The national religious authorities promote anti-Israel hate. The Kyrkomötet - the Church Assembly of the Church of Sweden - has just called for a boycott of Israeli products manufactured in Judea and Samaria. Archbishop Karl G. Hammar, heading the Swedish Lutheran Church, was among the first Western Protestant leaders to call for a boycott.
The press too is totally lost to anti-Semitism. Swedish liberal publications are unilaterally imbued with anti-Jewish sentiment, but the conservative Svenska Dagbladet too published articles that invoked the image of Jews as child murderers. We can count an infinite number of anti-Semitic publications in the Swedish press which can challenge the hate of Nazi papers like Der Sturmer or the Soviet Pravda.
Economically, Sweden has passed many boycott initiatives against the Jewish State. A large Swedish pension fund divested from Elbit over the latter’s role in building Israel’s security fence. Meanwhile, the Ethical Council of four Swedish buffer pension funds urged Motorola “to pull out of the Israeli-occupied territories in the West Bank” or face divestment.
Unfortunately, many Swedish Jewish leaders have capitulated to the ghetto mentality as well.
When popular daily Aftonbladet falsely charged the IDF of harvesting Palestinians Arabs' organs and Israel asked the Swedish government to issue a condemnation, Lena Posner, head of the Jewish community in Stockholm and president of the Official Council of Jewish Communities in Sweden, declared: "Israel caused all this mess."
There is something rank and sour in Sweden.
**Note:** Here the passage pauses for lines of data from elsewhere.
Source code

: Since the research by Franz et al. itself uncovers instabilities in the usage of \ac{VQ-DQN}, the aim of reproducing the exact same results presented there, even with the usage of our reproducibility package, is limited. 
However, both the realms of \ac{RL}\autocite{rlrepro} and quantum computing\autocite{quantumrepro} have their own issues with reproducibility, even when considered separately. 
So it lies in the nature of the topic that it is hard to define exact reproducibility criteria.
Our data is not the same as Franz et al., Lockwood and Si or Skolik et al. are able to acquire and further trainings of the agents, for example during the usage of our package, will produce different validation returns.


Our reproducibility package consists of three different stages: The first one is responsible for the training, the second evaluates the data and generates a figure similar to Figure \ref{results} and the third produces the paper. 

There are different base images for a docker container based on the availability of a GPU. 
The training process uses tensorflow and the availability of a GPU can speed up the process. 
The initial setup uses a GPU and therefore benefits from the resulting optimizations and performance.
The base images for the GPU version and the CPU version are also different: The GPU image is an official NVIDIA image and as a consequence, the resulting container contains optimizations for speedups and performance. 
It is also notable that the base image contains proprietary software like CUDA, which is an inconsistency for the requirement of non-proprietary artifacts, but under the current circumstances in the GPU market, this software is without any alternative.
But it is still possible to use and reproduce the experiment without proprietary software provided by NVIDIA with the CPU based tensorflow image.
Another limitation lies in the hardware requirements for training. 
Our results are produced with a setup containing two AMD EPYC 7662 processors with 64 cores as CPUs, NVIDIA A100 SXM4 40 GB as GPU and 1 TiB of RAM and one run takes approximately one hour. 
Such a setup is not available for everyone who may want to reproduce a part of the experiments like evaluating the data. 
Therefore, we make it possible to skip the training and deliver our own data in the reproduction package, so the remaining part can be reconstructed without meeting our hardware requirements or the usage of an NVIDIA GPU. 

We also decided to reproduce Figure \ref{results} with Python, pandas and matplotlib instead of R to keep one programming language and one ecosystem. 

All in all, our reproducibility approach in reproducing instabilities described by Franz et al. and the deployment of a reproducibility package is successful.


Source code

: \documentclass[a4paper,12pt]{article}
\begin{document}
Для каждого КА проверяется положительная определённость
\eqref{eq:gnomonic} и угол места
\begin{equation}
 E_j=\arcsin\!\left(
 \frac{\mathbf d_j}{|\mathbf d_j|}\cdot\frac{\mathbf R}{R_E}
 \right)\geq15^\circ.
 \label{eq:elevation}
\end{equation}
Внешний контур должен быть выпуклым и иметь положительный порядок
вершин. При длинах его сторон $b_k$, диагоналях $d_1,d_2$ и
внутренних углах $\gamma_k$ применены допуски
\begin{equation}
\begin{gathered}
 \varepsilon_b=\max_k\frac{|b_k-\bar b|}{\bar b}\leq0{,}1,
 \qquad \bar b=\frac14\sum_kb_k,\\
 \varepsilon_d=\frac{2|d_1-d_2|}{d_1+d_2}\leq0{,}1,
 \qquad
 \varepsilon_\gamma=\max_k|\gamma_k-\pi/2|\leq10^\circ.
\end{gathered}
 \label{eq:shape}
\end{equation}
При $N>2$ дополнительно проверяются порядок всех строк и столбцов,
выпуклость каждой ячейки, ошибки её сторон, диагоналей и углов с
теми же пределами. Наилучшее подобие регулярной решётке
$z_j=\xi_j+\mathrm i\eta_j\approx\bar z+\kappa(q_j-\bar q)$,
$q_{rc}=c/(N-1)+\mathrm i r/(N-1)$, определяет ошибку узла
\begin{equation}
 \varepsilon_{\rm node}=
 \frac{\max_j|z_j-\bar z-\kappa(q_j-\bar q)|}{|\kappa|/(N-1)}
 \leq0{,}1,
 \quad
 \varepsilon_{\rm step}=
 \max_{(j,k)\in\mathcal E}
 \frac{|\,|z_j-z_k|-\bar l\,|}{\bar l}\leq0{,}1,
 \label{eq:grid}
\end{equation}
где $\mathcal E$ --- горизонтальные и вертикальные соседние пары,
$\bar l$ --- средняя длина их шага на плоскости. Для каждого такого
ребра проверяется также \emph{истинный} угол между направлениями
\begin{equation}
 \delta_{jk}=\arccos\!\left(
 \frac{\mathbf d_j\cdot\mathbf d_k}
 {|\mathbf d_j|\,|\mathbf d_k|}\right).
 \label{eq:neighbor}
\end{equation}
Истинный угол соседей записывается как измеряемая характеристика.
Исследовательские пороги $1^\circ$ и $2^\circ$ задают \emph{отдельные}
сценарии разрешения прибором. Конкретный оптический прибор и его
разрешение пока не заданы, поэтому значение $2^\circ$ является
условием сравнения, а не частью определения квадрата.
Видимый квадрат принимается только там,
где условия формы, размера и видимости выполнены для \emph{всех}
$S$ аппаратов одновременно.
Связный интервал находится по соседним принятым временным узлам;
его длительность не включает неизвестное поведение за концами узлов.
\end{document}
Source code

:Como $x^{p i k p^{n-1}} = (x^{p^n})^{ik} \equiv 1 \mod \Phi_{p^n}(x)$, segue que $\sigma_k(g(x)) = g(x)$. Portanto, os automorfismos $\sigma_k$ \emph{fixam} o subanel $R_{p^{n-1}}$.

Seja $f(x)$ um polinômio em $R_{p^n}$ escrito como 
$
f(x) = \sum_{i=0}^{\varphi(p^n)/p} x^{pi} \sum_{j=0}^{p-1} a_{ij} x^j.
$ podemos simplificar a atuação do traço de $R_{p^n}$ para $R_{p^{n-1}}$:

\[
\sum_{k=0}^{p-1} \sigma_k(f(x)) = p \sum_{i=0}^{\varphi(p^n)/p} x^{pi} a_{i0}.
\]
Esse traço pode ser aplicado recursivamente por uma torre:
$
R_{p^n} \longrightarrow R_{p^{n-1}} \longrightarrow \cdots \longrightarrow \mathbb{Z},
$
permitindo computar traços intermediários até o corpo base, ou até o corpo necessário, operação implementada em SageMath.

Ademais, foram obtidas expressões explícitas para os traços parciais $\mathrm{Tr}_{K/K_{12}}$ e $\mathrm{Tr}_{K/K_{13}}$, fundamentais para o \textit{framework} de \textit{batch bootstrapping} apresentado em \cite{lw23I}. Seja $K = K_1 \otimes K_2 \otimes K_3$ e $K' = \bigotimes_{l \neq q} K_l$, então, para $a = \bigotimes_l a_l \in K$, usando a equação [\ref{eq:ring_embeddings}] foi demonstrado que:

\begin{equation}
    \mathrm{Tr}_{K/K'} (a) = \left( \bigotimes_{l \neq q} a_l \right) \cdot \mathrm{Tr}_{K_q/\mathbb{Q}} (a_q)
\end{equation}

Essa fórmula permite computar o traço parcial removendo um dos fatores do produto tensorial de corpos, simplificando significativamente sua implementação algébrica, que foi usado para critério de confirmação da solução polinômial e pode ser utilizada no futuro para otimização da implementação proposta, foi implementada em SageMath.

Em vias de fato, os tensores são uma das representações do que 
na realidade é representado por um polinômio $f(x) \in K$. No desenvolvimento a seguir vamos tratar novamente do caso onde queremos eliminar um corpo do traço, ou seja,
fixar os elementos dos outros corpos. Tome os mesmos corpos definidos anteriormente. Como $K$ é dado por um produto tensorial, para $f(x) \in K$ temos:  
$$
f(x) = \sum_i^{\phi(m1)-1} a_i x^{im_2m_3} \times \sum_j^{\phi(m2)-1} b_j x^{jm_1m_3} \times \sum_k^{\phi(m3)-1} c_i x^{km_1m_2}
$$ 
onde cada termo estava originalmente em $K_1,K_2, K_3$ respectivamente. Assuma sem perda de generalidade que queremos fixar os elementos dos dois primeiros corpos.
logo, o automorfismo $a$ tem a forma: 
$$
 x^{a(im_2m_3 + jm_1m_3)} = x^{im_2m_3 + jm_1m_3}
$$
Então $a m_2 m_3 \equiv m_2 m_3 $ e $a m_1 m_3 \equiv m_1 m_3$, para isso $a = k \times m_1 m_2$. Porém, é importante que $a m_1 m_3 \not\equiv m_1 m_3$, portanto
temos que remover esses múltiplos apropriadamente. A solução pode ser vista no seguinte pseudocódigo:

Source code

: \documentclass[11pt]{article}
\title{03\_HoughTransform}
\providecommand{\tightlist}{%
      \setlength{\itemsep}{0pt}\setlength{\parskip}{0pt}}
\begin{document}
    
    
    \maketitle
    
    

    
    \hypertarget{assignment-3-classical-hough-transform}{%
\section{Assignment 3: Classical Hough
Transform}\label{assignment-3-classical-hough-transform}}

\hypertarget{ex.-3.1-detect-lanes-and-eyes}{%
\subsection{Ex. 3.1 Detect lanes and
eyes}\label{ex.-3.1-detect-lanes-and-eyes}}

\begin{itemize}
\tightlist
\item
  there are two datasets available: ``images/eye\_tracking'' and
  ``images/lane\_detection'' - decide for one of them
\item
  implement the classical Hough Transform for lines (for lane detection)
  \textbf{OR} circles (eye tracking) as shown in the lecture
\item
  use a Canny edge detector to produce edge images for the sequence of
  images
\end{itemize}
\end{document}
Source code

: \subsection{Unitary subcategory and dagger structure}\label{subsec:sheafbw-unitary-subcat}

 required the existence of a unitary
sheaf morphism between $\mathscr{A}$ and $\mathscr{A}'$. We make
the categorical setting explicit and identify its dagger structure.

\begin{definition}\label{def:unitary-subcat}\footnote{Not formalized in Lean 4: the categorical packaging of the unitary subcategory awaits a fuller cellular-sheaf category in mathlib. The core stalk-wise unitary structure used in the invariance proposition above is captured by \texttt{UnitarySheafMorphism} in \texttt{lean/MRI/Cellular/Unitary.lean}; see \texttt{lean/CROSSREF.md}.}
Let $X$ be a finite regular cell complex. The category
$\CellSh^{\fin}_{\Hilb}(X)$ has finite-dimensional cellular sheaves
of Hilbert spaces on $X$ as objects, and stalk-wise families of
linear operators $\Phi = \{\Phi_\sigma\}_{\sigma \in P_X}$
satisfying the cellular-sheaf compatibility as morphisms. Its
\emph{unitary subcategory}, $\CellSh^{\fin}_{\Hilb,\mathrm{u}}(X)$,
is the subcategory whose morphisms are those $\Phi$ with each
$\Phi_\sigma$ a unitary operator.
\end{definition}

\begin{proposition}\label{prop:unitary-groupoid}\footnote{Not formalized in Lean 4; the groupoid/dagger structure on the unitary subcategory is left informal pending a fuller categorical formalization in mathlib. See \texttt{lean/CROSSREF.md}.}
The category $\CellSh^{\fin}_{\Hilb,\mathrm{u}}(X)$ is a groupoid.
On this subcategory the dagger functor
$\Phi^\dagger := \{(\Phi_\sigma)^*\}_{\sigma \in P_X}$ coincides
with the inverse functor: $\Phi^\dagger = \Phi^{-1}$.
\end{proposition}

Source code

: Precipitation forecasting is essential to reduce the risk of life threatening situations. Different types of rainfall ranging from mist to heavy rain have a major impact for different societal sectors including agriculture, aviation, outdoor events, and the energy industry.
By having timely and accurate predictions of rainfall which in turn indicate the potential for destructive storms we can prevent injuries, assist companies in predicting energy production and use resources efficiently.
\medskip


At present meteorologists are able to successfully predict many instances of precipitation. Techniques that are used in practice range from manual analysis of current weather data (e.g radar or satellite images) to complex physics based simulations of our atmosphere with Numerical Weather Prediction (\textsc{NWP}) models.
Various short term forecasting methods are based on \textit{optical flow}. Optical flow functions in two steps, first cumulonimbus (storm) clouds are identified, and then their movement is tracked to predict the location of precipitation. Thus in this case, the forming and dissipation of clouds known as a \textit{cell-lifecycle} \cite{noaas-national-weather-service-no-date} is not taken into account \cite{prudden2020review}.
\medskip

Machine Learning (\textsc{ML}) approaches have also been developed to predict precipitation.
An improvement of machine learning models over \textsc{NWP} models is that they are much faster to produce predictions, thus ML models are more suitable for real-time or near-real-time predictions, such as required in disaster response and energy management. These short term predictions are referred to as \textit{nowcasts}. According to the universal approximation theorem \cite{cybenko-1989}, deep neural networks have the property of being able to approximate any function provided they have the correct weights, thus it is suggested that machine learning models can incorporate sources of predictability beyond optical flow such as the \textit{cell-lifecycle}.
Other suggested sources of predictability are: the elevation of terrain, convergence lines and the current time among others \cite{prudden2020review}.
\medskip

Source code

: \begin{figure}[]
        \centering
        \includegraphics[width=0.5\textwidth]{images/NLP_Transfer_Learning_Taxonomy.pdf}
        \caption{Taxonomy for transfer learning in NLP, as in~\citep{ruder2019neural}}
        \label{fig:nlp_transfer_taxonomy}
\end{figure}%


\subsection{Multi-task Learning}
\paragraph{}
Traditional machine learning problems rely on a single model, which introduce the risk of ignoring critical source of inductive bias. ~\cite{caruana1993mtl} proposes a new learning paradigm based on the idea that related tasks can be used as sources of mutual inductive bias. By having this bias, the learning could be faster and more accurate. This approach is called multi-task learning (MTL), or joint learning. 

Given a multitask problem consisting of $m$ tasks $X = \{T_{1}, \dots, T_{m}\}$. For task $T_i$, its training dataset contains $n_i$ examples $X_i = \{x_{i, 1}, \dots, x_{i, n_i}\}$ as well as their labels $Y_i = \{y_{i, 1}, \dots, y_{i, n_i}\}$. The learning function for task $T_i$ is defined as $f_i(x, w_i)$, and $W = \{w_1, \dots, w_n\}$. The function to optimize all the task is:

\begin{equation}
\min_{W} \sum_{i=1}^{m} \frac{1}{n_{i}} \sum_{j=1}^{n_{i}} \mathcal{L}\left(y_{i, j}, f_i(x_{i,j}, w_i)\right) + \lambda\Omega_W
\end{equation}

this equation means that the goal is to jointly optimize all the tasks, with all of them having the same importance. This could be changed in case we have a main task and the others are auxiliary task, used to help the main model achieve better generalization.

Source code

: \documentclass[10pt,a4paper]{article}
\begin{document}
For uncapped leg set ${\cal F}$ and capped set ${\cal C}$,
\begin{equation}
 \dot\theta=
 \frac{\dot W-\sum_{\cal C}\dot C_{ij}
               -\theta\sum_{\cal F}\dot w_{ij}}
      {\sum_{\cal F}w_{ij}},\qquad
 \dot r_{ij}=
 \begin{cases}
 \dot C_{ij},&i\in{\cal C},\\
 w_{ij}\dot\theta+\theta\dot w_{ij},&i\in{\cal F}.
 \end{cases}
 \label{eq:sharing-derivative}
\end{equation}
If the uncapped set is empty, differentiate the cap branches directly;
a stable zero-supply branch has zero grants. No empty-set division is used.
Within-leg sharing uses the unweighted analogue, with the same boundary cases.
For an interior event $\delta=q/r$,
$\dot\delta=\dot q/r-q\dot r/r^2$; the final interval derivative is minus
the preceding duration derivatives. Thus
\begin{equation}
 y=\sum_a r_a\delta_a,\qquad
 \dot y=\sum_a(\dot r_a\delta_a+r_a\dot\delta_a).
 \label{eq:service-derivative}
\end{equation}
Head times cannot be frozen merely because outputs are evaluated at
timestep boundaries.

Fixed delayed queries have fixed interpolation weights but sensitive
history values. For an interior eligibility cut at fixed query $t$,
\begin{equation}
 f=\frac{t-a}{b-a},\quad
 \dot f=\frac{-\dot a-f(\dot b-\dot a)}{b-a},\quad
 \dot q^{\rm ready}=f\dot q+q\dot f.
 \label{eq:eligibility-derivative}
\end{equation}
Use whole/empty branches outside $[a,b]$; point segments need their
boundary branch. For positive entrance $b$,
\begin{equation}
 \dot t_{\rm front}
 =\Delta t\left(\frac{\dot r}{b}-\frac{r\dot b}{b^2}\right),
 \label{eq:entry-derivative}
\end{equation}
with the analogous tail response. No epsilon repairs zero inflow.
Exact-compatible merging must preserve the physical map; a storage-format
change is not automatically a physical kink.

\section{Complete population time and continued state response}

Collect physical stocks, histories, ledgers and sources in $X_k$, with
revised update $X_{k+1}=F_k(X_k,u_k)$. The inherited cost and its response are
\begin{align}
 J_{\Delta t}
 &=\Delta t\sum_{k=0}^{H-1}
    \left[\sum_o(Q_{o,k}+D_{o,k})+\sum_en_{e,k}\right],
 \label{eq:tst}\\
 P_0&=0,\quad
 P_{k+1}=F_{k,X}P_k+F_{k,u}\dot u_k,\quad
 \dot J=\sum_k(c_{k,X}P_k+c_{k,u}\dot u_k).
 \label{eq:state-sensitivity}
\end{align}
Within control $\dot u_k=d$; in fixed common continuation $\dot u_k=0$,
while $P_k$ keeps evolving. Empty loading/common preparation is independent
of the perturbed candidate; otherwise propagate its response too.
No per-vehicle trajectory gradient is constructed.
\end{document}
You see it from the artistic exhibitions, just as you could during the Nazi era.
The Martin Bryder Gallery in Lund displayed a vile "ash-painting" which used Jewish human remains stolen from the Majdanek Nazi death camp. Jewish cremated ashes for a postmodern artistic exhibition in the Islamicizied Sweden.
Previously, a Swedish Christian Art exhibition depicted Israelis as gun-toting rats devouring the “Holey(sic) Land”.
The Nazis used such dehumanization techniques to lay the groundwork for the physical extermination of those labelled “pests”, the Jews. The same is happening in Sweden.
During the Second intifada, a Swedish museum displayed an artist's work eulogizing the Palestinian suicide bomber Hanadi Jaradat, who killed 20 Israelis at the Maxim restaurant in Haifa, with a small ship carrying a picture of Jaradat, sailing in a rectangular pool filled with red-colored water, and accompanied by a piece of Bach's music.
An Arab waiter at the Maxim restaurant in Haifa brought Jaradat a menu and took her order. The Swedish terrorist 'heroine' ate calmly, watching the Israeli families unaware that they were eating their last meal and taking their last breaths. Then she blew herself up. All that remained of nineteen people—including five children, along with fathers and mothers and grandparents—was a pile of indistinguishable body parts.
If he were looking at his country today, a country which has declared war on the Jewish people, Swedish legend Raoul Wallenberg would say: "If I had a grave, I'd be turning over in it".